Assignment:
From the entries that follow, reproduce exactly and only the lines from the line with "## Recommendation" to the line with "- Adopt EIP-1967", endpoints included.

Stored data:
——

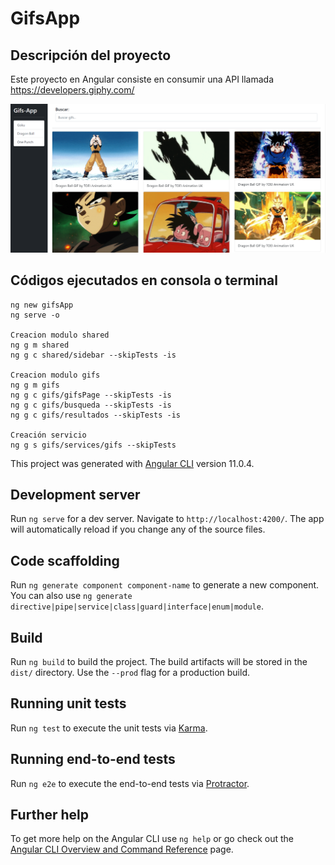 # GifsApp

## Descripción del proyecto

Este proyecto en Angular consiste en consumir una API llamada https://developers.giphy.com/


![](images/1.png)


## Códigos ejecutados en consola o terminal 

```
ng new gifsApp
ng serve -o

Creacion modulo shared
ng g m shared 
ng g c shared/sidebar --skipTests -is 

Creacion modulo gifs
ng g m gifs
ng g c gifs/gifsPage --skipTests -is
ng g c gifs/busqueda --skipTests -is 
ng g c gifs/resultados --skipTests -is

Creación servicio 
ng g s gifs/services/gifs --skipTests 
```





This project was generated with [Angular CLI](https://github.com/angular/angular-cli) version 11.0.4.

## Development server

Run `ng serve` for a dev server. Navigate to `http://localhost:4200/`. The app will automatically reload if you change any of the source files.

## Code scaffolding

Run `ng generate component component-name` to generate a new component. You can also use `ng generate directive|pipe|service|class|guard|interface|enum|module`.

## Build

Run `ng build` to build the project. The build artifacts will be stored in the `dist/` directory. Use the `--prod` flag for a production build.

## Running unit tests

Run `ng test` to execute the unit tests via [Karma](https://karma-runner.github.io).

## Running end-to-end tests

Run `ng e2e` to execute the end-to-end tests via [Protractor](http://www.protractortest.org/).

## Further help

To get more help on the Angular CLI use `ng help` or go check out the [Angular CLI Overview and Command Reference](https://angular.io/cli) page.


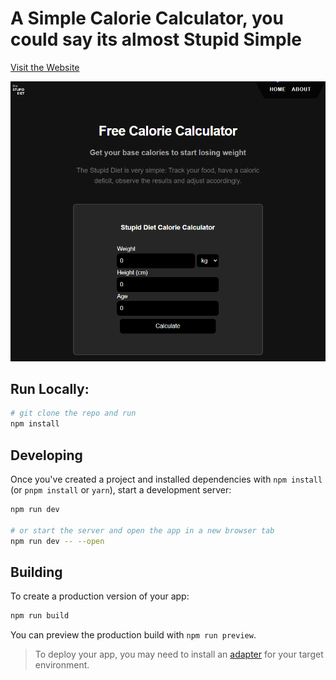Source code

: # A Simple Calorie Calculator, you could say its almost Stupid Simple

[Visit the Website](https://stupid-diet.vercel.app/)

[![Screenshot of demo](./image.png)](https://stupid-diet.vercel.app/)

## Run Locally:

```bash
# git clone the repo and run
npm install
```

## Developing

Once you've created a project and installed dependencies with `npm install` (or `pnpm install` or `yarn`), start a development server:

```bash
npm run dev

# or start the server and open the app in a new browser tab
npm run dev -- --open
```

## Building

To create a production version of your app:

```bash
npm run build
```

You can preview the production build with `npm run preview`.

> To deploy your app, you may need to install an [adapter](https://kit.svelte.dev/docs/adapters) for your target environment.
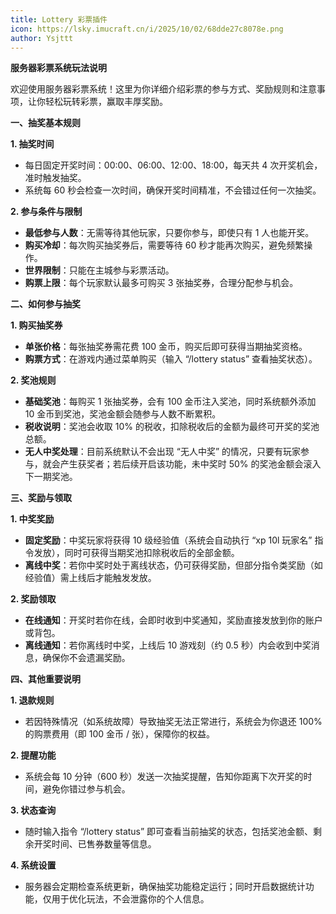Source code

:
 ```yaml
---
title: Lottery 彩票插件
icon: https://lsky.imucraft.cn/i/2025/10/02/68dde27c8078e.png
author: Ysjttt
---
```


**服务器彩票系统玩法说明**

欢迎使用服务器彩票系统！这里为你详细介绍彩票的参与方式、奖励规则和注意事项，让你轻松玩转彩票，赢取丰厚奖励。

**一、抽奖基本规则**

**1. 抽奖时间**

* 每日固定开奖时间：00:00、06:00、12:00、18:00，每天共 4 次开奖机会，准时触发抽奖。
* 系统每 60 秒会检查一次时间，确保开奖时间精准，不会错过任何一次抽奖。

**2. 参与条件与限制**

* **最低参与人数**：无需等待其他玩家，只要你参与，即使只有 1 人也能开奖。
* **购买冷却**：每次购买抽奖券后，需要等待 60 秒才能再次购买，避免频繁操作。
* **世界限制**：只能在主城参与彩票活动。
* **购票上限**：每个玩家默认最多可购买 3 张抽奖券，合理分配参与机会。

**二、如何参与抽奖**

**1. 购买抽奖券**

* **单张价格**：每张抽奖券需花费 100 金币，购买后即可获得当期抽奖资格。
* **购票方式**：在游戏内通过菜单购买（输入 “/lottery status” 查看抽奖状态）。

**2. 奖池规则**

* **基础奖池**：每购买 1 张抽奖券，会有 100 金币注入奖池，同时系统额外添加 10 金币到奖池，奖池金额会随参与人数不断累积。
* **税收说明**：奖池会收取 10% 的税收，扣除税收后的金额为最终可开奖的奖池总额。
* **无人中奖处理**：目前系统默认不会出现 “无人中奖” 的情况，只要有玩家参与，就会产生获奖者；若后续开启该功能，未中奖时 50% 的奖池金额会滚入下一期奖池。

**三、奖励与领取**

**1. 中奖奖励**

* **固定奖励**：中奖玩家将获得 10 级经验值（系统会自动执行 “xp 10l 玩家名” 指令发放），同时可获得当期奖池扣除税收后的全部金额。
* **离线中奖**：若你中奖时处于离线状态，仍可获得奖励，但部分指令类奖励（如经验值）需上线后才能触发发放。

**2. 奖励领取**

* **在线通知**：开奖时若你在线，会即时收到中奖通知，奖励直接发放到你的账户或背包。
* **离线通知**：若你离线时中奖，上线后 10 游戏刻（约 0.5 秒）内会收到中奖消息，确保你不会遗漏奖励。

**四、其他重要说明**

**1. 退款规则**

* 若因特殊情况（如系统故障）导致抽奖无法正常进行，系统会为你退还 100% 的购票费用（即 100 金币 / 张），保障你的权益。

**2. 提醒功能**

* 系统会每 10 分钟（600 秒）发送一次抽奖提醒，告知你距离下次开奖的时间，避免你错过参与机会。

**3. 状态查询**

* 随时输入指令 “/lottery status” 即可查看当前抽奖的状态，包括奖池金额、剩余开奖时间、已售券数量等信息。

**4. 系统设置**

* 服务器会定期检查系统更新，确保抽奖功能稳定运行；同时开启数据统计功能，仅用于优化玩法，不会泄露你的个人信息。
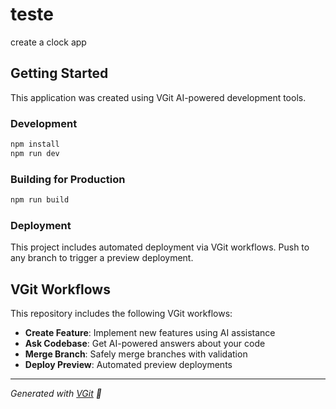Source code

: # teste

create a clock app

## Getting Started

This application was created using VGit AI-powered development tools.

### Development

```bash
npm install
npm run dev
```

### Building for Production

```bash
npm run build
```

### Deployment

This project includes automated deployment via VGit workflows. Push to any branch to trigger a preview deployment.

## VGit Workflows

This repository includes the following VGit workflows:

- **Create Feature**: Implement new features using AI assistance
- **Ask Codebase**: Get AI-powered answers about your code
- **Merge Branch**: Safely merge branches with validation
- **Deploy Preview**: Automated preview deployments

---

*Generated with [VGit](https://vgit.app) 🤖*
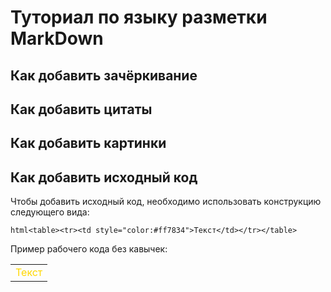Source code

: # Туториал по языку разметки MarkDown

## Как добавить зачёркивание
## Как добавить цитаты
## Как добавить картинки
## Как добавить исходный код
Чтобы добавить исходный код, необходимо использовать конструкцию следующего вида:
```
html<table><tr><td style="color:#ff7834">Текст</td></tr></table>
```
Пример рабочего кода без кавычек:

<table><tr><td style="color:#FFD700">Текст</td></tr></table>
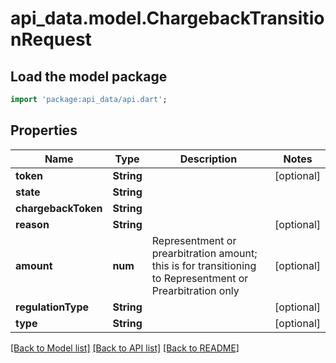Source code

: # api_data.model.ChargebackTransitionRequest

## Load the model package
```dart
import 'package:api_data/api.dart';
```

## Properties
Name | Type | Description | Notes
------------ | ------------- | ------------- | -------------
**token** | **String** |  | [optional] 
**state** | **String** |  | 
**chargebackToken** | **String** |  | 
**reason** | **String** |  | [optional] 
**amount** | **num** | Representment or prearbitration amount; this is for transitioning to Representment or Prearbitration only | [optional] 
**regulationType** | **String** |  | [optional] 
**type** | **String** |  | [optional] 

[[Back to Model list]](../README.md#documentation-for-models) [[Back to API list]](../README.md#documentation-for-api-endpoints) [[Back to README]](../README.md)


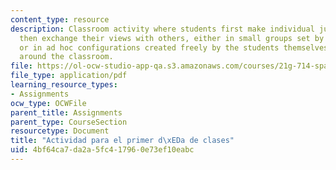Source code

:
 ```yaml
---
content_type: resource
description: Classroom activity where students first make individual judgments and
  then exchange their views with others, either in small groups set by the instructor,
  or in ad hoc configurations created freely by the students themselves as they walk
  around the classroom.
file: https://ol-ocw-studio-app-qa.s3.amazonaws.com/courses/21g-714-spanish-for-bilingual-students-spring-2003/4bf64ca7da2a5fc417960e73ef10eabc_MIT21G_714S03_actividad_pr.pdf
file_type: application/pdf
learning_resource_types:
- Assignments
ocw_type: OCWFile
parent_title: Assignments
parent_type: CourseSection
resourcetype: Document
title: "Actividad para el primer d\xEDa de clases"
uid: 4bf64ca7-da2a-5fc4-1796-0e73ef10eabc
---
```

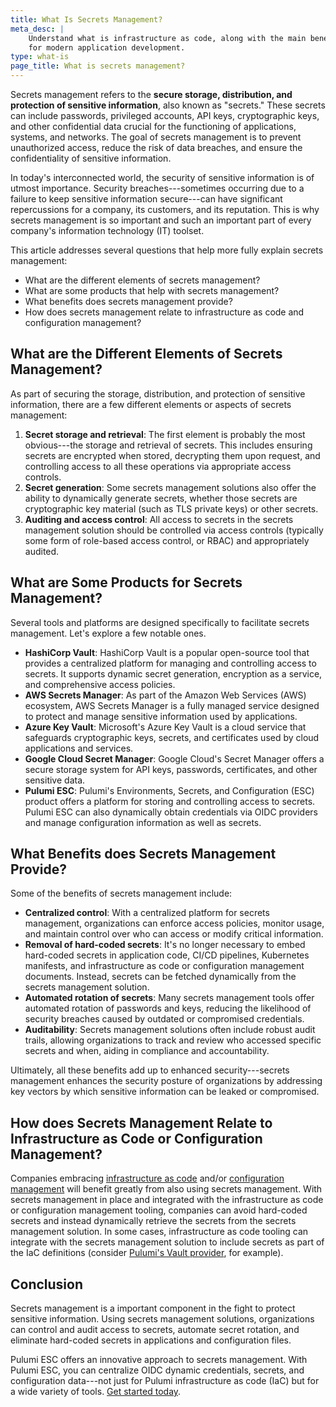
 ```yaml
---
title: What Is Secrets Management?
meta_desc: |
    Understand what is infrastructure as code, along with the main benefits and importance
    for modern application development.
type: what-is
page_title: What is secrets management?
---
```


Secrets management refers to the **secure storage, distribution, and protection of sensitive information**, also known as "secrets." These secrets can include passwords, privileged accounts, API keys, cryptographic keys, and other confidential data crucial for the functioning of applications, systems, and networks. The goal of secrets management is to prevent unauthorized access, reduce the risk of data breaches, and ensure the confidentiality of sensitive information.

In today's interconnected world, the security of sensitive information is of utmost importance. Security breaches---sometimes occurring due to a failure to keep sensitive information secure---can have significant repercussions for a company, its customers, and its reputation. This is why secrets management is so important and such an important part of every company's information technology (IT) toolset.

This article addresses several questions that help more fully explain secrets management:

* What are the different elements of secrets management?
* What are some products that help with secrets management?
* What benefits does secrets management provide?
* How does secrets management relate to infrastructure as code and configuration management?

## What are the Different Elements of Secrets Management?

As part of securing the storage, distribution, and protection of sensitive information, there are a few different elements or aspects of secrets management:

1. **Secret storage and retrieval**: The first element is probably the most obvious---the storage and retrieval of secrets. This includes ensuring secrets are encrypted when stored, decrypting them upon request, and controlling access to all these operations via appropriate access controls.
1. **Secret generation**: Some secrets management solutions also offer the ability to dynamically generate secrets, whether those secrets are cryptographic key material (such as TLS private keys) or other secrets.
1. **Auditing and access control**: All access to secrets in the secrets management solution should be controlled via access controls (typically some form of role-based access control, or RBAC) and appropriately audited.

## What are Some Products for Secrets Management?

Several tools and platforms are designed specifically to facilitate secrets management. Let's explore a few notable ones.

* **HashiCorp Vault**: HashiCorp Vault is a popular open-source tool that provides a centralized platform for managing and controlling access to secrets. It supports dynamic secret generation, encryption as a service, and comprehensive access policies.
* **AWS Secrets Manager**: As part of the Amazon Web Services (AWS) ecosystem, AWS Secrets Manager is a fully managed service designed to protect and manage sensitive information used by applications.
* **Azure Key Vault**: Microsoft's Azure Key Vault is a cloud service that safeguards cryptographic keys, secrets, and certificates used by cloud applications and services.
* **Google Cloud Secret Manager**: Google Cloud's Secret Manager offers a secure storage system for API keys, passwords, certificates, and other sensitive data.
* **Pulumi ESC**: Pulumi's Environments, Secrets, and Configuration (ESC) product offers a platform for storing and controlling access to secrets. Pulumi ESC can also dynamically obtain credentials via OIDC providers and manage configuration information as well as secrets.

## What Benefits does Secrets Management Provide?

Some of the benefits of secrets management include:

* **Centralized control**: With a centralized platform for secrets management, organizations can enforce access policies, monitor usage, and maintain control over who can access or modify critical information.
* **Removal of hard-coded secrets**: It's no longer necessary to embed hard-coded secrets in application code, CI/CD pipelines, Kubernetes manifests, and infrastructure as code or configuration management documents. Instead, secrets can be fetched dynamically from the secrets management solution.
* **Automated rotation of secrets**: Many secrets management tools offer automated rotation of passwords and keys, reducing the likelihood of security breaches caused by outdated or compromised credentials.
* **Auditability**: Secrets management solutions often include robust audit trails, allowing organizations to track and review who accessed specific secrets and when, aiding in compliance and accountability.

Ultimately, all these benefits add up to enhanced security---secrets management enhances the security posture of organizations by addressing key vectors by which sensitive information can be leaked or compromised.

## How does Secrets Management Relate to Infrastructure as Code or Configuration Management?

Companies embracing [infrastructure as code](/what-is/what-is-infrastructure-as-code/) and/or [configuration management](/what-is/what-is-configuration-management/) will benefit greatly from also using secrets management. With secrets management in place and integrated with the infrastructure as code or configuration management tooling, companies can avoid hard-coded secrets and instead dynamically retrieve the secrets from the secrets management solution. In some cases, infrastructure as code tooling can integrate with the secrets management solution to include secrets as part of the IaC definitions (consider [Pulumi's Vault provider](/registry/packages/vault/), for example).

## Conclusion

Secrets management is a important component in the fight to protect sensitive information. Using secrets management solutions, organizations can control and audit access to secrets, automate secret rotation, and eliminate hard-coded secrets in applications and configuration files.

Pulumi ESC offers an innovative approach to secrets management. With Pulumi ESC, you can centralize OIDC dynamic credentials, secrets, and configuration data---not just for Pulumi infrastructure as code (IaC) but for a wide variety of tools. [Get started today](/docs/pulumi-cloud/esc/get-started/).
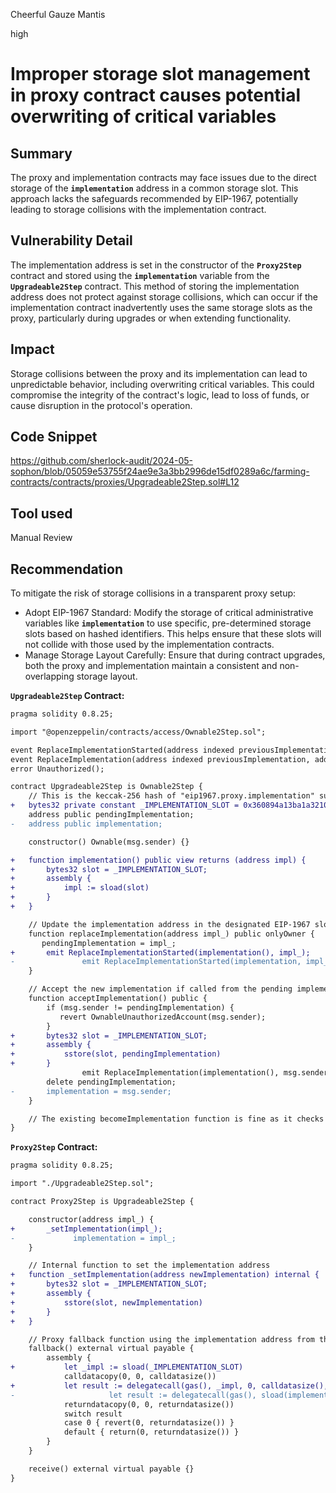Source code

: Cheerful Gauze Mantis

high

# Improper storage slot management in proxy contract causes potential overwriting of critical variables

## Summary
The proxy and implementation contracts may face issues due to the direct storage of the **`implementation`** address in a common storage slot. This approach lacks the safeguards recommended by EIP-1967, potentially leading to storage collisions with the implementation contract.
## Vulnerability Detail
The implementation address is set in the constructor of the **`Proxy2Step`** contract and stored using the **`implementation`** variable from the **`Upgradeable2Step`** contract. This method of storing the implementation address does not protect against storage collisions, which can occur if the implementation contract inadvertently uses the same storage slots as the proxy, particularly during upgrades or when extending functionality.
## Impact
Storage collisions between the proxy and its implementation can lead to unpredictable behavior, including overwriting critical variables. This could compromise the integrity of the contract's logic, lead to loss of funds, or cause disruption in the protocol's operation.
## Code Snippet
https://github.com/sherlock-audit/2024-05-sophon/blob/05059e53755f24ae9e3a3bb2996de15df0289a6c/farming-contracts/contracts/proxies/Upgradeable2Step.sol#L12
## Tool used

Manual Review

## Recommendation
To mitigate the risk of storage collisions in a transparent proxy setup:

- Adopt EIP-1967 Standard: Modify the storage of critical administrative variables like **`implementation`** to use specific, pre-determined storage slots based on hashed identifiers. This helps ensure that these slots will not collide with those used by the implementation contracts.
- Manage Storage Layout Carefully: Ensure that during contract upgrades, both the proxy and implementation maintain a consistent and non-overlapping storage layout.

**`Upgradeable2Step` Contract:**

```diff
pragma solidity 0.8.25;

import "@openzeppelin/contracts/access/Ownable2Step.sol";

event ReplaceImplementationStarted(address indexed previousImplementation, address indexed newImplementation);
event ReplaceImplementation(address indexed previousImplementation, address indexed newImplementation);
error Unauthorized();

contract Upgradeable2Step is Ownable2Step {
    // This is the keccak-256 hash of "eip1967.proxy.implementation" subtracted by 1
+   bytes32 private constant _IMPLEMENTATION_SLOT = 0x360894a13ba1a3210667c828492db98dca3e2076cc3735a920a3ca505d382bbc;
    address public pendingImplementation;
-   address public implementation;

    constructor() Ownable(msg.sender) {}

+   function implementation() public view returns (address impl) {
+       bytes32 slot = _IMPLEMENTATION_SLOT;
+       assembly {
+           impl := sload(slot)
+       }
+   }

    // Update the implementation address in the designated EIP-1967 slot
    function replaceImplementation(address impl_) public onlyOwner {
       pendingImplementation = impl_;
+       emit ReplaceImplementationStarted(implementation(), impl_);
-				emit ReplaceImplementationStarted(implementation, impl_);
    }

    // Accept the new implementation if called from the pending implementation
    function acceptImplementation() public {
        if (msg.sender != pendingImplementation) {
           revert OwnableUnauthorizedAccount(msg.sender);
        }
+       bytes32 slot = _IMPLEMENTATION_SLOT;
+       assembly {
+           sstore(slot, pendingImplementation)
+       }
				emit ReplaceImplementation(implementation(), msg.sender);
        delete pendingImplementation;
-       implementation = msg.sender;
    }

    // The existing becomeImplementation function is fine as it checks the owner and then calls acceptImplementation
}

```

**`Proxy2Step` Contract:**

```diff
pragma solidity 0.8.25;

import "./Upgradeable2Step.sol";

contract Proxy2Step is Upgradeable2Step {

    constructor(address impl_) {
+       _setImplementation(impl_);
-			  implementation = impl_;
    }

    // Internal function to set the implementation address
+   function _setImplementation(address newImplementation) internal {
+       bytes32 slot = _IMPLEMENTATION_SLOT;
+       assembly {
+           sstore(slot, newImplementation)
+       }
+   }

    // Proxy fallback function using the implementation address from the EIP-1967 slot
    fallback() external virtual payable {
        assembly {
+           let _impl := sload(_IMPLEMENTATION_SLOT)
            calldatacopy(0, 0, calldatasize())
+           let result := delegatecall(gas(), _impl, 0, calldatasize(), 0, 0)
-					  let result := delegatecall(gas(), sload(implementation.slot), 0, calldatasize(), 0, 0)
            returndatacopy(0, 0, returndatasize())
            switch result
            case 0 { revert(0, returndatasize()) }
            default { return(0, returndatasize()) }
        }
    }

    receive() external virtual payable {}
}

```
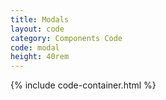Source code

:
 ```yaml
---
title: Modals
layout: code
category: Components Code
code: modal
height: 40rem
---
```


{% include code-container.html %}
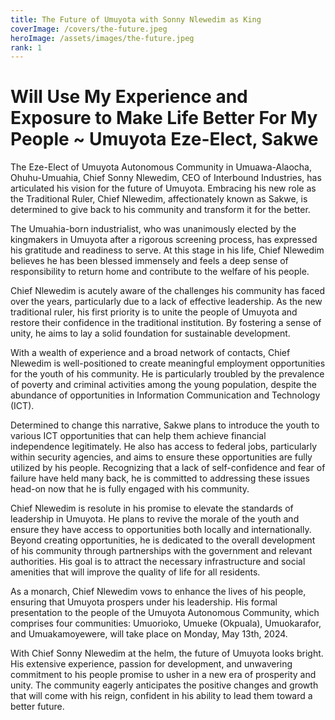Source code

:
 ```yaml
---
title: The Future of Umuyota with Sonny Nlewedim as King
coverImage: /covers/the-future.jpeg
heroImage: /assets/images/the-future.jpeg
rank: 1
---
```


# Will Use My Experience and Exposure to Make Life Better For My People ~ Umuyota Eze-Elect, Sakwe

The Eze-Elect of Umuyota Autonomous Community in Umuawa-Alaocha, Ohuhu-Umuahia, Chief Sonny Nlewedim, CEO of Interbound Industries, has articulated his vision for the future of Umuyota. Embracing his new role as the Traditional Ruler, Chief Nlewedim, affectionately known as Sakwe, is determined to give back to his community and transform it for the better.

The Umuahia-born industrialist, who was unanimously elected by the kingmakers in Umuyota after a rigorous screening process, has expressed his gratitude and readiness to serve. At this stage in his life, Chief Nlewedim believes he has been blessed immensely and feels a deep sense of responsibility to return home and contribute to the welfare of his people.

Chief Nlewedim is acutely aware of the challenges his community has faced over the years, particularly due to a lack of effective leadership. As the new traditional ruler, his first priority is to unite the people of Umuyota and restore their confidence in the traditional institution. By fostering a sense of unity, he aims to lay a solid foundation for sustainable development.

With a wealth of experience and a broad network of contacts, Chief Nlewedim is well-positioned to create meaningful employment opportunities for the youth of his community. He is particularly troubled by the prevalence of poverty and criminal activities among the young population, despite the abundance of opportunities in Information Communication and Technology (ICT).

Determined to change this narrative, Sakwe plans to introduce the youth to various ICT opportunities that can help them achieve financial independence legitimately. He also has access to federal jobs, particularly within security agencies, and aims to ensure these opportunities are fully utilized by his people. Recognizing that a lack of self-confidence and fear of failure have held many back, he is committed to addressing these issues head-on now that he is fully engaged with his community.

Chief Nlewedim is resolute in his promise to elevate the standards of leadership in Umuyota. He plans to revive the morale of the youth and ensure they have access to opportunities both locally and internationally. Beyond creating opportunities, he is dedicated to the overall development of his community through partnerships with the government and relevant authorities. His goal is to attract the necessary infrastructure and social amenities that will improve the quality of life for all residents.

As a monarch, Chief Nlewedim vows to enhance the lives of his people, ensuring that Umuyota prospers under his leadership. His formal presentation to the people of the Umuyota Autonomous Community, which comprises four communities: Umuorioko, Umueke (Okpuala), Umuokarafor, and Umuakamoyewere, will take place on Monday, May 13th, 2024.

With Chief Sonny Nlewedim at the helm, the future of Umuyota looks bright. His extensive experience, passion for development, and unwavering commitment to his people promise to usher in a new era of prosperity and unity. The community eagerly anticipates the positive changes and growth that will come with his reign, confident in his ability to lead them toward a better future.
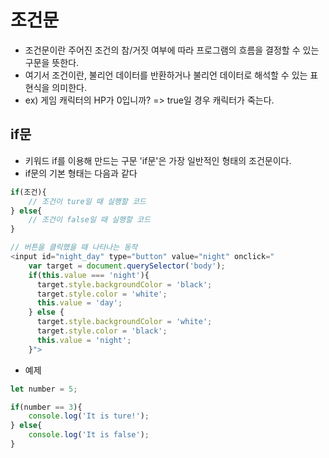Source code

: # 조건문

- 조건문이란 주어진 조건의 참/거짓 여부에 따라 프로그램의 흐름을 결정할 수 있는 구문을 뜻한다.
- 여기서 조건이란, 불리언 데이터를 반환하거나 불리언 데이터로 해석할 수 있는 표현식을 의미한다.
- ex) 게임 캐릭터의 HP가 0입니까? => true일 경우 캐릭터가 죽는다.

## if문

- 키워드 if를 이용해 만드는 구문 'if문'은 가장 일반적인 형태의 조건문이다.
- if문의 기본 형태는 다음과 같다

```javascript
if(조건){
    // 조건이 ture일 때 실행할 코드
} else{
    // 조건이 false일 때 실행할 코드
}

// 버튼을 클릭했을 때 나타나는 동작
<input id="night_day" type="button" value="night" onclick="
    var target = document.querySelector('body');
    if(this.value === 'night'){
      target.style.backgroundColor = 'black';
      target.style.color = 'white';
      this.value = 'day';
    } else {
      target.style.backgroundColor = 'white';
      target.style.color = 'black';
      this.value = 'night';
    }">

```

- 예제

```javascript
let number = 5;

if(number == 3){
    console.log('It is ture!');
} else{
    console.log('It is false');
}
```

——

Result:
## Recommendation
To mitigate the risk of storage collisions in a transparent proxy setup:

- Adopt EIP-1967 Standard: Modify the storage of critical administrative variables like **`implementation`** to use specific, pre-determined storage slots based on hashed identifiers. This helps ensure that these slots will not collide with those used by the implementation contracts.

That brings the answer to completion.